ACTION ITEM: Once you find the line with "service tiers, an" in the entries below, return exactly every line from it through the line with "a further study, using".

EXTRACTED INFORMATION below:

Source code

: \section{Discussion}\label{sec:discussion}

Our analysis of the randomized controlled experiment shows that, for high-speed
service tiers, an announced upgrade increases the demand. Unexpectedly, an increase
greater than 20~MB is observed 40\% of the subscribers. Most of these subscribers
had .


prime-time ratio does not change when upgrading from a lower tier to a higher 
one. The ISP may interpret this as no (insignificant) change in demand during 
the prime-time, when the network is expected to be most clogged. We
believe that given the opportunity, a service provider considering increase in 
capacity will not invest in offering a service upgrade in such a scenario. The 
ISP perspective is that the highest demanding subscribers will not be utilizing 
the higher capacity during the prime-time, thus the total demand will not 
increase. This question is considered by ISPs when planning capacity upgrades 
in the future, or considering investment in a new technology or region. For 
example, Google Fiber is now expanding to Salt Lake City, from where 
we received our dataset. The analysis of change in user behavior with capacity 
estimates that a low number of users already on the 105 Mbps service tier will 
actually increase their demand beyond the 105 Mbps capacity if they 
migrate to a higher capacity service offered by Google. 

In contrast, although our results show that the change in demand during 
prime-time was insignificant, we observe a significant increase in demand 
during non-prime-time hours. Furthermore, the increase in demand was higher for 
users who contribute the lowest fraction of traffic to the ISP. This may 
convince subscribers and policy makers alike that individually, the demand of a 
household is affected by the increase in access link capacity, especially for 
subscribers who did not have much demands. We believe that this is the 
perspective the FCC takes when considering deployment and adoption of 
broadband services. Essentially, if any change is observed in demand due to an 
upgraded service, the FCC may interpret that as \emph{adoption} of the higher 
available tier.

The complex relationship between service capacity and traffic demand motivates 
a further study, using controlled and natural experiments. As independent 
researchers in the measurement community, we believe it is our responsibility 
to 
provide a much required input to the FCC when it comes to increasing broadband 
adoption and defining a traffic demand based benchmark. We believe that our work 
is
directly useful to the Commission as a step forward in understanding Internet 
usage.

End of EXTRACTED INFORMATION.

ANSWER BELOW:
service tiers, an announced upgrade increases the demand. Unexpectedly, an increase
greater than 20~MB is observed 40\% of the subscribers. Most of these subscribers
had .


prime-time ratio does not change when upgrading from a lower tier to a higher 
one. The ISP may interpret this as no (insignificant) change in demand during 
the prime-time, when the network is expected to be most clogged. We
believe that given the opportunity, a service provider considering increase in 
capacity will not invest in offering a service upgrade in such a scenario. The 
ISP perspective is that the highest demanding subscribers will not be utilizing 
the higher capacity during the prime-time, thus the total demand will not 
increase. This question is considered by ISPs when planning capacity upgrades 
in the future, or considering investment in a new technology or region. For 
example, Google Fiber is now expanding to Salt Lake City, from where 
we received our dataset. The analysis of change in user behavior with capacity 
estimates that a low number of users already on the 105 Mbps service tier will 
actually increase their demand beyond the 105 Mbps capacity if they 
migrate to a higher capacity service offered by Google. 

In contrast, although our results show that the change in demand during 
prime-time was insignificant, we observe a significant increase in demand 
during non-prime-time hours. Furthermore, the increase in demand was higher for 
users who contribute the lowest fraction of traffic to the ISP. This may 
convince subscribers and policy makers alike that individually, the demand of a 
household is affected by the increase in access link capacity, especially for 
subscribers who did not have much demands. We believe that this is the 
perspective the FCC takes when considering deployment and adoption of 
broadband services. Essentially, if any change is observed in demand due to an 
upgraded service, the FCC may interpret that as \emph{adoption} of the higher 
available tier.

The complex relationship between service capacity and traffic demand motivates 
a further study, using controlled and natural experiments. As independent 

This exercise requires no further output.